Isaac. “Enthusiastic” falls short as a descriptive word for this boy. He loves. He just loves. Life, sunshine, friends, cuddly toys, purple grapes. Sometimes it’s all too much for him and there’s nothing he can do but dance through the house screaming in joy. Most recently, he is over-the-moon thrilled that his preschool class has grown by one and he has a new friend–Marcus.
After the snow break, when he found out that he would be going back to school (after missing a soul-crushing one day), he danced and jumped and screamed at the top of his lungs, “Yay school, I can’t wait to go to school, I love school, and I get to see MARCUS!!!!!!“.
We are a family that doesn’t hold back on affection. Hugs, kissses, I love yous–they are constant. And Isaac is learning about love at church. He came home Sunday quoting the scripture: We love because He first loved us. He gave me the overview of their lesson: Jesus loves EVERYBODY, even the mean people. And his motto which he declares with pride: I love EVERYfing and ALL THE Fings!!!! And it shows when you meet him. It just shows.
I was cutting up veggies for stir fry the other night and Jason had just come in from work. He was talking to the boys about their days and he asked Isaac if he had seen Marcus at school. Isaac said yes, but then his voice dropped a bit and he said sadly, “but he doesn’t want me to hug him anymore.”
It’s true. My child is a close talker. He is so affectionate and he becomes overcome with excitement and all he knows to do is share it with the people around him. He wants to hug, he wants to dance, and they don’t always get it.
My heart sank and I quickly walked in the living room, where Jason’s face was showing all the emotions I was attempting to hide. I made my voice as cheerful but non-chalant as possible and said, “you know, Goose, a lot of people just want to save their hugs for their family. Hugs are special like that. Now that I think about it, I sure wish you would save all of your hugs for us, because I would be sad if you gave them all away.”
He agreed, but a shadow fell across his face, like he knew this couldn’t be right. Because he loves his friends…..so why isn’t it okay to show them? Or even worse, why don’t they want to be a recipient of his affection?
I told him one good idea might be that if he feels like hugging them, to give them a high five instead and then we practiced “up high and down low–too slow”.
He went along with it, but I could see the doubt. The confusion because we’re supposed to love everyone, right?
I know he needs to learn this. I know it isn’t appropriate as he gets older for him to hug all of his friends and tell them that he loves them.

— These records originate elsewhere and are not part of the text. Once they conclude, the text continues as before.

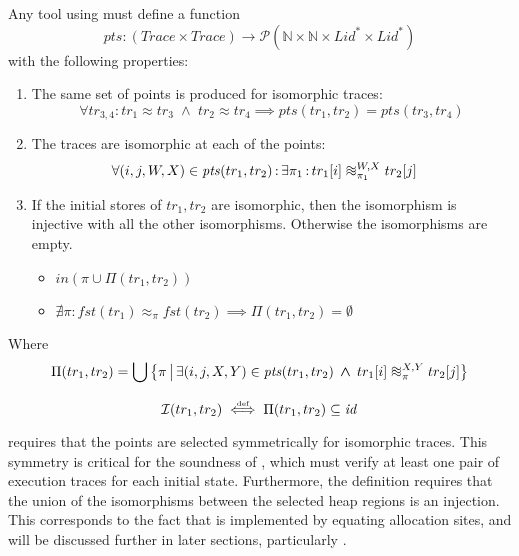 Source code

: \documentclass[runningheads,a4paper]{llncs}
\DeclareMathOperator{\band}{\bm{\;\land\;}}
\DeclareMathOperator{\suchthat}{:}
\newcommand*{\qvars}[2]{#1_{#2}}
\newcommand*{\powerset}[1]{\mathcal{P}(#1)}
\newcommand*{\identity}[0]{\mathit{id}}
\newcommand*{\defiff}{\stackrel{\text{\tiny def}}{\iff}}
\newcommand*{\setcomp}[2]{\left\{#1\,\middle|\,#2\right\}}
\newcommand*{\nat}{\mathbb{N}}
\newcommand*{\first}[1]{\mathit{fst}(#1)}
\newcommand*{\Trace}{\mathit{Trace}}
\newcommand{\tr}{tr}
\newcommand*\iso{\approx}
\newcommand*{\LVar}{\mathit{Lid}}
\newcommand*{\bijection}[1]{\mathit{in}{\left(#1\right)}}
\newcommand*{\wiso}{%
  \mathrel{\vcenter{\offinterlineskip
  \hbox{$\sim$}\vskip-.35ex\hbox{$\sim$}\vskip-.35ex\hbox{$\sim$}}}}
\newcommand*{\myIsoCompatibleStates}{\mathit{pts}}
\newcommand*{\isoR}{\mathcal{I}}
\begin{document}
\begin{definition}\label{def:isomorphic points}\setlength{\parindent}{0cm}
	
	Any tool using \metho{} must define a function
	\[\myIsoCompatibleStates : (\Trace\times\Trace) \rightarrow \powerset{\nat \times \nat \times \LVar^* \times \LVar^*}\]
	with the following properties:
	\begin{enumerate}
		\item The same set of points is produced for isomorphic traces:
		\[
			\forall \qvars{\tr}{3,4} \suchthat \tr_1\iso\tr_3 \band \tr_2\iso\tr_4
			\implies \myIsoCompatibleStates(\tr_1,\tr_2) = \myIsoCompatibleStates(\tr_3,\tr_4)
		\]
		\item The traces are isomorphic at each of the points:
		\[\begin{aligned}
			&\forall (i,j,W,X)\in \myIsoCompatibleStates(\tr_1,\tr_2) \suchthat \exists \pi_1 \suchthat \tr_1[i] \wiso_{\pi_1}^{W,X} \tr_2[j]
		\end{aligned}\]
		\item If the initial stores of $\tr_1,\tr_2$ are isomorphic, then the isomorphism is injective with all the other isomorphisms. Otherwise the isomorphisms are empty.
		\begin{itemize}
			\item $\bijection{\pi \cup \Pi(\tr_1,\tr_2)}$
			\item $\nexists \pi \suchthat \first{\tr_1} \iso_{\pi} \first{\tr_2} \implies \Pi(\tr_1,\tr_2) = \emptyset$
		\end{itemize}
	\end{enumerate}
	Where
	\[\begin{aligned}
		\Pi(\tr_1,\tr_2) = \bigcup\setcomp{\pi}{\exists (i,j,X,Y) \in \myIsoCompatibleStates(\tr_1,\tr_2) \band \tr_1[i] \wiso_{\pi}^{X,Y} \tr_2[j]}
	\end{aligned}\]
\end{definition}

\begin{definition}\label{def:my compatible isomorphic states}\setlength{\parindent}{0cm}
\[\isoR(\tr_1,\tr_2) \defiff \Pi(\tr_1,\tr_2) \subseteq \identity\]
\end{definition}

 requires that the points are selected symmetrically for isomorphic traces. This symmetry is critical for the soundness of \metho{}, which must verify at least one pair of execution traces for each initial state. Furthermore, the definition requires that the union of the isomorphisms between the selected heap regions is an injection. This corresponds to the fact that \metho{} is implemented by equating allocation sites, and will be discussed further in later sections, particularly .
\end{document}
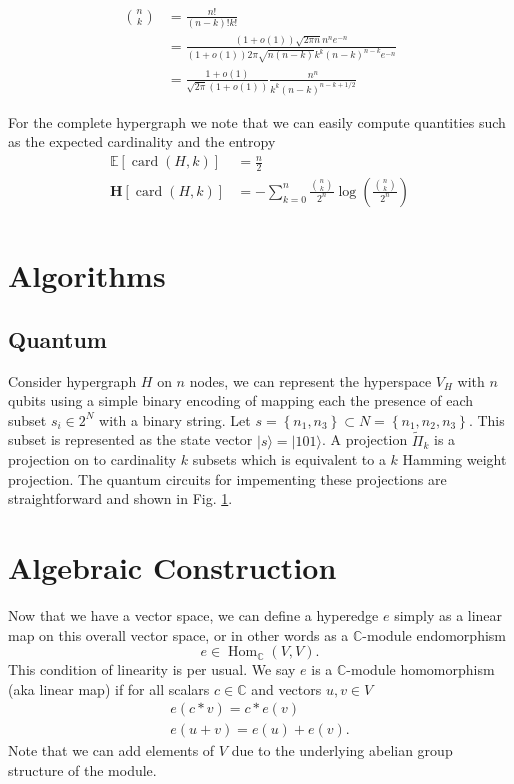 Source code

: \documentclass{article}
\newcommand{\ket}[1]{|#1\rangle}
\newcommand{\parens}[1]{\left( #1 \right)}
\newcommand{\brackets}[1]{\left[ #1 \right]}
\newcommand{\set}[1]{\left\{ #1 \right\}}
\newcommand{\expect}[1]{\mathbb{E}\brackets{#1}}
\newcommand{\field}{\mathbb{C}}
\DeclareMathOperator{\Hom}{Hom}
\DeclareMathOperator{\card}{card}
\newcommand{\cardi}[1]{\card \parens{ #1 }}
\newcommand{\fullProj}{\widetilde{\Pi}}
\begin{document}
\begin{align}
    \binom{n}{k} &= \frac{n!}{(n-k)! k!} \\
    &= \frac{(1 + o(1))\sqrt{2 \pi n} n^n e^{-n}}{(1+o(1)) 2 \pi \sqrt{n (n-k)} k^k (n-k)^{n-k} e^{-n}} \\
    &= \frac{1 + o(1)}{\sqrt{2 \pi}(1+o(1))} \frac{n^n}{ k^k (n-k)^{n-k + 1/2}}
\end{align}

For the complete hypergraph we note that we can easily compute quantities such as the expected cardinality and the entropy
\begin{align}
    \expect{\cardi{H, k}} &= \frac{n}{2} \\
    \mathbf{H} \brackets{\cardi{H, k}} &= - \sum_{k=0}^{n} \frac{\binom{n}{k}}{2^n} \log \parens{\frac{\binom{n}{k}}{2^n}}\\
\end{align}

\section{Algorithms} \label{sec:algorithms}
\subsection{Quantum}
Consider hypergraph $H$ on $n$ nodes, we can represent the hyperspace $V_H$ with $n$ qubits using a simple binary encoding of mapping each the presence of each subset $s_i \in 2^N$ with a binary string. Let $s = \set{n_1, n_3} \subset N = \set{n_1, n_2, n_3} $. This subset is represented as the state vector $\ket{s} = \ket{101}$. A projection $\fullProj_k$ is a projection on to cardinality $k$ subsets which is equivalent to a $k$ Hamming weight projection. The quantum circuits for impementing these projections are straightforward and shown in Fig. \ref{fig:projection_circuits}.



\begin{figure} \label{fig:projection_circuits}
    
\end{figure}

\section{Algebraic Construction}
Now that we have a vector space, we can define a hyperedge $e$ simply as a linear map on this overall vector space, or in other words as a $\field$-module endomorphism
\begin{equation}
    e \in \Hom_{\field} (V, V).
\end{equation}
This condition of linearity is per usual. We say $e$ is a $\field$-module homomorphism (aka linear map) if for all scalars $c \in \field$ and vectors $u, v \in V$
\begin{align}
    e(c * v) = c * e(v) \\
    e (u + v) = e(u) + e(v).
\end{align}
Note that we can add elements of $V$ due to the underlying abelian group structure of the module. 
\end{document}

I wish it was, but it’s not. Because they don’t want it. And they’re going to laugh at him. Eventually they will probably tell him that only girls watch Olivia or boys don’t like pink. They will say you should play football and hate gymnastics. And he will be shocked. They will slowly, slowly attempt to break my boy.
This morning in the shower I sobbed as I thought about it, because this time I had to be an accomplice. An unwilling but necessary accomplice to the breaking of my boy.
Don’t hug your friends, I said. Save them all for me.
I will never, ever, ever tire of them, my sweet, amazing child.